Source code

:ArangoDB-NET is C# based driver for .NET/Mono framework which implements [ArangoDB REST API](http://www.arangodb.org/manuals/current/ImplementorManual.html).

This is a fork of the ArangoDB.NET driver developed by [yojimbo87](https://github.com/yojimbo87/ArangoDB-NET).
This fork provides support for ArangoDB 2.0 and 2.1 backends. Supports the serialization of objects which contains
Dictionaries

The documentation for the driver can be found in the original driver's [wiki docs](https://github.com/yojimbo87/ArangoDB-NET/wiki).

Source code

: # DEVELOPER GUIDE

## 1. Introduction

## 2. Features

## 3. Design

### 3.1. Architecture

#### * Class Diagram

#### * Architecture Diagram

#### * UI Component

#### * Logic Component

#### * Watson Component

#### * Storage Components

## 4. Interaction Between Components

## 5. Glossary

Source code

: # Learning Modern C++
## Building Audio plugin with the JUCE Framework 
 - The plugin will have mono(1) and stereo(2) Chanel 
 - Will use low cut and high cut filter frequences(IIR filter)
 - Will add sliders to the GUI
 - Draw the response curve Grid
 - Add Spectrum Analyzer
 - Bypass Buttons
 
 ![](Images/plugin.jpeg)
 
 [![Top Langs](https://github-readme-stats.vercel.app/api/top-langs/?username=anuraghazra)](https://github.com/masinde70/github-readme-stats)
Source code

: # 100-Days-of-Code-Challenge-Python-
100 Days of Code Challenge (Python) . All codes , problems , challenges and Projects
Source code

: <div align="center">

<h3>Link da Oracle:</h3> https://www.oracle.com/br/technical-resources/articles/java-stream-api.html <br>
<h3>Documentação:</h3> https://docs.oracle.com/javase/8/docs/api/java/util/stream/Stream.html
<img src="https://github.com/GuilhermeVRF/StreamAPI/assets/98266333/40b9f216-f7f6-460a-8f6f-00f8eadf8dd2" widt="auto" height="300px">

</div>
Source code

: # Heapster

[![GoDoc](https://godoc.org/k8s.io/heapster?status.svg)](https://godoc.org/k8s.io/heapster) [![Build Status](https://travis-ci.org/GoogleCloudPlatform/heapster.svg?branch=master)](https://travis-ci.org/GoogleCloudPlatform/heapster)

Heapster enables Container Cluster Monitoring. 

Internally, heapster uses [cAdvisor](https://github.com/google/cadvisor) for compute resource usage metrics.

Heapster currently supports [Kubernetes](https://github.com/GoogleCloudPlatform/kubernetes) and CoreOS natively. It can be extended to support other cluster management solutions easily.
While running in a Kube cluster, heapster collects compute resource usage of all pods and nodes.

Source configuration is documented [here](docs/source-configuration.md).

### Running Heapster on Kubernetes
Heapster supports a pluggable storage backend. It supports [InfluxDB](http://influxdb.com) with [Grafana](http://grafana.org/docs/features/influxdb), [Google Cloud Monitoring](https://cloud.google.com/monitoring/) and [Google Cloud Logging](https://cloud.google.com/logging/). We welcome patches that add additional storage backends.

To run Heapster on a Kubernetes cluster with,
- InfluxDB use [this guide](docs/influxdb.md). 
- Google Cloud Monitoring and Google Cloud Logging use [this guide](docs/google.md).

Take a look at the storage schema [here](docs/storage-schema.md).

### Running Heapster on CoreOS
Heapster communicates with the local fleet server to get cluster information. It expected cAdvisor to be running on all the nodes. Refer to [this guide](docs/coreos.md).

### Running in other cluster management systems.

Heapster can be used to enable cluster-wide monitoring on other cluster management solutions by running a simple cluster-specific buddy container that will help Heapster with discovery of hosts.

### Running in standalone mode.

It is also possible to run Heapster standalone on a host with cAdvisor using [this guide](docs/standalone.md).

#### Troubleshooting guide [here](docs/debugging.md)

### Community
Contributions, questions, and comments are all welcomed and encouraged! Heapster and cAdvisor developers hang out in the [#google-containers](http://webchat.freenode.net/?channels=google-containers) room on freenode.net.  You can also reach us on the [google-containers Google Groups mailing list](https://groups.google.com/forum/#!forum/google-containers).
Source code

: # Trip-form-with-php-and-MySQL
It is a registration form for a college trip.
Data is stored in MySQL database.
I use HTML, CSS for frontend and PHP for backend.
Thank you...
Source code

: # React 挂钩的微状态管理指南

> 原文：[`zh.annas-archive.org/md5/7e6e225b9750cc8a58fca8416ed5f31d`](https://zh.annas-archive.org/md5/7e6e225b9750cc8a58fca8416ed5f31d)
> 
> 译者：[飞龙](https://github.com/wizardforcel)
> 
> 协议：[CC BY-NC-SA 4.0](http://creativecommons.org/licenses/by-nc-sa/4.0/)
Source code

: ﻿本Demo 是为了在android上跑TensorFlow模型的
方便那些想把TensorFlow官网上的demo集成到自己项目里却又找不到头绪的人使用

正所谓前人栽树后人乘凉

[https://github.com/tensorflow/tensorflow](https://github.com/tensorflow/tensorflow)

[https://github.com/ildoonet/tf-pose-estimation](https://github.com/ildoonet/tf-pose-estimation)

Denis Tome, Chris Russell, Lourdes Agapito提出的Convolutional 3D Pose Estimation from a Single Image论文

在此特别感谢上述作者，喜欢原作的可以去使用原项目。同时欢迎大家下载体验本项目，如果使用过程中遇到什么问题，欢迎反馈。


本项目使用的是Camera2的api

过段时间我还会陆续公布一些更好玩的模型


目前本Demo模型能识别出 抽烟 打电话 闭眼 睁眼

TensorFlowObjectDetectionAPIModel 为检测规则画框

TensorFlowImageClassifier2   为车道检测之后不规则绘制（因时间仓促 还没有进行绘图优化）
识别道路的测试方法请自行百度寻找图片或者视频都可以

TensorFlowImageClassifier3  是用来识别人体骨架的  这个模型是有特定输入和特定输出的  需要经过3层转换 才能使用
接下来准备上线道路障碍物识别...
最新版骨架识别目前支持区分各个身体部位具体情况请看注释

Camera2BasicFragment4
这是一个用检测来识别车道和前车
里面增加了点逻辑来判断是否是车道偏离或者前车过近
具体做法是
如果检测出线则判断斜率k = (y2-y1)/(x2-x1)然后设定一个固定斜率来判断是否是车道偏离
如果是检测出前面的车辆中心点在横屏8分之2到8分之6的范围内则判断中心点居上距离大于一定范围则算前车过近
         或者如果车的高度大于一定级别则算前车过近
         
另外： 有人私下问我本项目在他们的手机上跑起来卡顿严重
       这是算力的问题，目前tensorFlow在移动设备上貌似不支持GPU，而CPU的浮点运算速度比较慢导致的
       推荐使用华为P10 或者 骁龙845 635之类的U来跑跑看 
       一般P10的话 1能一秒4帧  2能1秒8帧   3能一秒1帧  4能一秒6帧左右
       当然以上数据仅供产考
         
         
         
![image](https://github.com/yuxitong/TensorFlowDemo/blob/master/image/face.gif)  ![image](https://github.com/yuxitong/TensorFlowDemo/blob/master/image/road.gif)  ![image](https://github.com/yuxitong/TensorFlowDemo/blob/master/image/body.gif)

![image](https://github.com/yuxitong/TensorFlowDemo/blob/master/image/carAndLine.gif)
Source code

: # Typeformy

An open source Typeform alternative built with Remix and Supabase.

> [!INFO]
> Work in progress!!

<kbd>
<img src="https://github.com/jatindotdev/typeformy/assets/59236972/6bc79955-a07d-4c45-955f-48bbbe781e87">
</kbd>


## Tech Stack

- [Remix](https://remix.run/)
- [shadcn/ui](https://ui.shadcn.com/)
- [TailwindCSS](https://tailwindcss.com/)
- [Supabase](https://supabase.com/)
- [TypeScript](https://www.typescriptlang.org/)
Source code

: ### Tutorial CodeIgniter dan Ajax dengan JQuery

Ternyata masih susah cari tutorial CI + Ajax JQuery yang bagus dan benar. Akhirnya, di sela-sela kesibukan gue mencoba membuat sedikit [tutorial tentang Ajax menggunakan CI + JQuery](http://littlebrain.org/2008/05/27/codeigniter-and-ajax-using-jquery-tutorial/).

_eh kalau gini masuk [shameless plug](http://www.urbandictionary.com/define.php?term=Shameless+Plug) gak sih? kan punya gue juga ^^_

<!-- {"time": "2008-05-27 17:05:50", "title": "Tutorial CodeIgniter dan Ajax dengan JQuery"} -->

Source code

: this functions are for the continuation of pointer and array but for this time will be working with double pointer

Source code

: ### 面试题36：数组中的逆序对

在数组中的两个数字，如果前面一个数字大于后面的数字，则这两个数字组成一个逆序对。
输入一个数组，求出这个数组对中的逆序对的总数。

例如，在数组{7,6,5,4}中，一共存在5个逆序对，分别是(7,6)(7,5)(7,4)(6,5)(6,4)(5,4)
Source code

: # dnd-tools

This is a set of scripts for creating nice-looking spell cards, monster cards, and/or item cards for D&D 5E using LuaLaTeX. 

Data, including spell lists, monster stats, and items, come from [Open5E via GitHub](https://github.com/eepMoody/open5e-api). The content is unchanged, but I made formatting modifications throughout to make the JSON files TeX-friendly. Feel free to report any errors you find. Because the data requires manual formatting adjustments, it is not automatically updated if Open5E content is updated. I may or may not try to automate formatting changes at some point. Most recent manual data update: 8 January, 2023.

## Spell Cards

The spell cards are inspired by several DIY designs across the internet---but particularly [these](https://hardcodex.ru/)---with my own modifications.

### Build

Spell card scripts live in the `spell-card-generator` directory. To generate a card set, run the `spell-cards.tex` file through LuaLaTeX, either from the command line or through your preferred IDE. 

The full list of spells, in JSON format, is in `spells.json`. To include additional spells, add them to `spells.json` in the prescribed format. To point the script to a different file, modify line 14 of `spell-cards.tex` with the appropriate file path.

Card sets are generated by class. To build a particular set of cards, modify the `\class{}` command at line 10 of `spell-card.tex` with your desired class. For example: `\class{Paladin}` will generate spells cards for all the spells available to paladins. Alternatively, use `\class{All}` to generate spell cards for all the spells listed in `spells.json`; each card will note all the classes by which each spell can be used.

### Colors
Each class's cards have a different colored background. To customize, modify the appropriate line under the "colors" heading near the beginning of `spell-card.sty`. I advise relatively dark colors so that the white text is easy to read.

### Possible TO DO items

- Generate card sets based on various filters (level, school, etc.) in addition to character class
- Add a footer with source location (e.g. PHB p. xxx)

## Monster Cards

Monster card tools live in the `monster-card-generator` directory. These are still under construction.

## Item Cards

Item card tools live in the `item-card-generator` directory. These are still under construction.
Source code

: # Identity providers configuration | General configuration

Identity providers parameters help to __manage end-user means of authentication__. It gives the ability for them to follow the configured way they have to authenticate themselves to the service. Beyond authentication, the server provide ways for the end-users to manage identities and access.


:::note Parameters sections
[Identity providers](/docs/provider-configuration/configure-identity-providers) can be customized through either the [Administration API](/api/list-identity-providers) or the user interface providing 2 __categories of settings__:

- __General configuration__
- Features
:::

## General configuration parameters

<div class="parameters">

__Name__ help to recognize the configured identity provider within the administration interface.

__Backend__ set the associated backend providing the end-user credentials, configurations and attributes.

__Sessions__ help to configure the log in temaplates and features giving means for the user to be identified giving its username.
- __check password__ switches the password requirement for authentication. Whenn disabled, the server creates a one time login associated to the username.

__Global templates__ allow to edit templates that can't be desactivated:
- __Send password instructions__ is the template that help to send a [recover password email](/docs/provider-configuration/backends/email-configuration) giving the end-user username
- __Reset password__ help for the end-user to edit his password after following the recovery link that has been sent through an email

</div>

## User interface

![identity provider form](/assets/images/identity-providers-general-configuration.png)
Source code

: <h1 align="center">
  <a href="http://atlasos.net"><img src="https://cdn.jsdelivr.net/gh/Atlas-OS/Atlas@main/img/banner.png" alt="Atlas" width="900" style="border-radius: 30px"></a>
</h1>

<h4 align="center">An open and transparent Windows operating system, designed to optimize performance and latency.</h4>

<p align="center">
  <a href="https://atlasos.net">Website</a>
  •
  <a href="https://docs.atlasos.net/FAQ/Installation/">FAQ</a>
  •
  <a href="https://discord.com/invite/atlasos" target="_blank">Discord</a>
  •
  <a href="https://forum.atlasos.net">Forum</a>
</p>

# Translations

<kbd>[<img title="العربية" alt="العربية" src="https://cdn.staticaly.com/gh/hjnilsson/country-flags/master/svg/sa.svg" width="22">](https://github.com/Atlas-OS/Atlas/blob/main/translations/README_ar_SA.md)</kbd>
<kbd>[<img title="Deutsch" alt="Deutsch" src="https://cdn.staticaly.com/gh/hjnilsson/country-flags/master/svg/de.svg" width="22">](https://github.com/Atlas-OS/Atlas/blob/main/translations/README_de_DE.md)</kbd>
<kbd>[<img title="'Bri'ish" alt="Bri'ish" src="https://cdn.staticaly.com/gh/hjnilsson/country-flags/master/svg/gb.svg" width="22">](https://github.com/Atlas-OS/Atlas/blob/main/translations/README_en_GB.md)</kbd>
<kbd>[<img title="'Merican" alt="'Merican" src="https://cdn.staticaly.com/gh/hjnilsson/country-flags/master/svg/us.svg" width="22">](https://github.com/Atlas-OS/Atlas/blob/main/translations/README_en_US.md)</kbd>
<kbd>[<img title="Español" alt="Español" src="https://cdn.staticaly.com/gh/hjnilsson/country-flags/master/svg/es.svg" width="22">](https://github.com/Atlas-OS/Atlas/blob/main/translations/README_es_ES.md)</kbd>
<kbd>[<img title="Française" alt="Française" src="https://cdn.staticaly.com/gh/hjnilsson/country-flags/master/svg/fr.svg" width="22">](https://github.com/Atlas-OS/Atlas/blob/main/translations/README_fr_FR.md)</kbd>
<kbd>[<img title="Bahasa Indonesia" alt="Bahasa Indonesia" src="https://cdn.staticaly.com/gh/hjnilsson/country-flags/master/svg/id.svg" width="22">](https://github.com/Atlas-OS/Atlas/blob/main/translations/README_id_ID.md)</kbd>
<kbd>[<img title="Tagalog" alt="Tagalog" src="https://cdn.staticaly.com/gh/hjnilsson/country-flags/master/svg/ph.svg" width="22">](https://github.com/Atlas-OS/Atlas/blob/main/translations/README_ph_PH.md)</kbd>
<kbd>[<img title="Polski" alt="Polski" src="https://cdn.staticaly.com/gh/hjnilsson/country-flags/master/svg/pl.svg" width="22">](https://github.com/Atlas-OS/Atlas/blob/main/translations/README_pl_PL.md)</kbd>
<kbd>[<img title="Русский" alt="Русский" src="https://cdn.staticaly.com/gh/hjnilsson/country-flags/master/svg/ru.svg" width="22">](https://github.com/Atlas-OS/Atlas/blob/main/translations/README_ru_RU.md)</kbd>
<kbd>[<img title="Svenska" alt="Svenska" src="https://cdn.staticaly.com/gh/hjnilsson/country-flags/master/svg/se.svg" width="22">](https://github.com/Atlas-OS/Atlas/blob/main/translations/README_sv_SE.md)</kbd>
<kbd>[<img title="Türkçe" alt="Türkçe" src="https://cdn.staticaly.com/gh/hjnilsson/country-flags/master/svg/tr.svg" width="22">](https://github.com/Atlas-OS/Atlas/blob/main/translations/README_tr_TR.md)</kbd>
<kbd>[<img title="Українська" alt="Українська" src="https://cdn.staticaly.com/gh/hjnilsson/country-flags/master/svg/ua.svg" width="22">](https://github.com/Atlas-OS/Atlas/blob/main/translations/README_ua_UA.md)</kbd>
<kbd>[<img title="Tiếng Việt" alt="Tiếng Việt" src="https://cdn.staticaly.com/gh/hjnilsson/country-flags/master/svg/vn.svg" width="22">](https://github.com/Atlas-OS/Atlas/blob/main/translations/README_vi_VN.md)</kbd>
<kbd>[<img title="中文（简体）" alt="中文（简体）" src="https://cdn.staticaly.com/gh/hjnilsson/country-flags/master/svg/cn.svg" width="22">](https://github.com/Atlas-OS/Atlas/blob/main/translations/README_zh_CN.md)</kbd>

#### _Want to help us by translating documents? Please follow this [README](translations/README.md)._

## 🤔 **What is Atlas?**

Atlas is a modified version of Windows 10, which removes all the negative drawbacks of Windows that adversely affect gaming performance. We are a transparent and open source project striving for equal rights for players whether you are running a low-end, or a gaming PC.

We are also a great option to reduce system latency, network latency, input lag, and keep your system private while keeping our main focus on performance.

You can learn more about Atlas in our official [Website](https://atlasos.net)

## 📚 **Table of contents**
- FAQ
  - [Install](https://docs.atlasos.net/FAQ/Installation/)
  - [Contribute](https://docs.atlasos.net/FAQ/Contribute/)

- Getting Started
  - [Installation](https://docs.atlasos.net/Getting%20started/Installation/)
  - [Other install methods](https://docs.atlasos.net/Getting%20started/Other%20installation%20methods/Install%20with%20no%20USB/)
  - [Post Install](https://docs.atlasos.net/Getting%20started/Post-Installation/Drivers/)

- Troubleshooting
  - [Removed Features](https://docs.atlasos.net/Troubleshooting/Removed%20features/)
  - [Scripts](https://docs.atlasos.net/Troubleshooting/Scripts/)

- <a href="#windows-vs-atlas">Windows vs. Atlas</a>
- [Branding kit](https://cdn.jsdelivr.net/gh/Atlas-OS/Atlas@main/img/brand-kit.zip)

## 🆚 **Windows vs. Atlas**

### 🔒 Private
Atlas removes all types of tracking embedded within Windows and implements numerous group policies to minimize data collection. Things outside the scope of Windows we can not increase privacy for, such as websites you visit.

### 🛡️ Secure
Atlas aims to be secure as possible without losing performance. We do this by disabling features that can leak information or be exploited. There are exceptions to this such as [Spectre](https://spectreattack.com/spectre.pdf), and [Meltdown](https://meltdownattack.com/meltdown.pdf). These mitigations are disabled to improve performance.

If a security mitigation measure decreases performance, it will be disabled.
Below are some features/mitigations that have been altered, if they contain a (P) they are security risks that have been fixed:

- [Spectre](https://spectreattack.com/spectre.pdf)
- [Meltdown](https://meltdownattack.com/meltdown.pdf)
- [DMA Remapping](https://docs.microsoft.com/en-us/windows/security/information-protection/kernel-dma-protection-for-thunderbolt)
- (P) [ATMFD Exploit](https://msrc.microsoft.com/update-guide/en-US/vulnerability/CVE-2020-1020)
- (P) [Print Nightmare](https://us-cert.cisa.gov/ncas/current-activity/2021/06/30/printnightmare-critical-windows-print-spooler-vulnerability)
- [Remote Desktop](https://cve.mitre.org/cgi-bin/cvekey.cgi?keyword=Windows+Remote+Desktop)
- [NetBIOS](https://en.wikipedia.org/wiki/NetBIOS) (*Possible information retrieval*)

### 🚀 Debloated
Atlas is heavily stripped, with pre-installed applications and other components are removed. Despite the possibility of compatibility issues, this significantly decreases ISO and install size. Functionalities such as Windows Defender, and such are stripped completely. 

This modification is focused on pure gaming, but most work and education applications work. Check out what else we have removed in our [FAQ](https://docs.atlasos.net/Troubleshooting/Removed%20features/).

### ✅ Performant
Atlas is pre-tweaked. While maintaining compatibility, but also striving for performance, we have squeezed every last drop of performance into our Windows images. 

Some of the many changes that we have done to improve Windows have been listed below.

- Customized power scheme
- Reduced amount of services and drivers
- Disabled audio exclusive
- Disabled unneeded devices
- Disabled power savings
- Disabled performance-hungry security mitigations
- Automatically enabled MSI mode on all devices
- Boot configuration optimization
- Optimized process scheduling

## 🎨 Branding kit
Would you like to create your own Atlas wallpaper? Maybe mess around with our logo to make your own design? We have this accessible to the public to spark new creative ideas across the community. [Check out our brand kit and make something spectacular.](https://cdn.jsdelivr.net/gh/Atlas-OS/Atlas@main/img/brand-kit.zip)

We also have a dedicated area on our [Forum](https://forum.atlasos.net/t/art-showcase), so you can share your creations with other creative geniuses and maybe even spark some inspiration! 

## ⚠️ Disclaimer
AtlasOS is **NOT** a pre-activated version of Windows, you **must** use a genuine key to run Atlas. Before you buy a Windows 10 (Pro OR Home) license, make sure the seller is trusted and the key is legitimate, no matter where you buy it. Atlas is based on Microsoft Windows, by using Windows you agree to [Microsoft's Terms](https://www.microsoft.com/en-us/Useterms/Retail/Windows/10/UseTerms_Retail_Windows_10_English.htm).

***

**TASK DIRECTIONS**
Return the material exactly as it stands above, but only from its first line to the line containing "<h3>Link da Oracle:</h3>", both ends included.

**FINISHED TASK**
Source code

:ArangoDB-NET is C# based driver for .NET/Mono framework which implements [ArangoDB REST API](http://www.arangodb.org/manuals/current/ImplementorManual.html).

This is a fork of the ArangoDB.NET driver developed by [yojimbo87](https://github.com/yojimbo87/ArangoDB-NET).
This fork provides support for ArangoDB 2.0 and 2.1 backends. Supports the serialization of objects which contains
Dictionaries

The documentation for the driver can be found in the original driver's [wiki docs](https://github.com/yojimbo87/ArangoDB-NET/wiki).

Source code

: # DEVELOPER GUIDE

## 1. Introduction

## 2. Features

## 3. Design

### 3.1. Architecture

#### * Class Diagram

#### * Architecture Diagram

#### * UI Component

#### * Logic Component

#### * Watson Component

#### * Storage Components

## 4. Interaction Between Components

## 5. Glossary

Source code

: # Learning Modern C++
## Building Audio plugin with the JUCE Framework 
 - The plugin will have mono(1) and stereo(2) Chanel 
 - Will use low cut and high cut filter frequences(IIR filter)
 - Will add sliders to the GUI
 - Draw the response curve Grid
 - Add Spectrum Analyzer
 - Bypass Buttons
 
 ![](Images/plugin.jpeg)
 
 [![Top Langs](https://github-readme-stats.vercel.app/api/top-langs/?username=anuraghazra)](https://github.com/masinde70/github-readme-stats)
Source code

: # 100-Days-of-Code-Challenge-Python-
100 Days of Code Challenge (Python) . All codes , problems , challenges and Projects
Source code

: <div align="center">

<h3>Link da Oracle:</h3> https://www.oracle.com/br/technical-resources/articles/java-stream-api.html <br>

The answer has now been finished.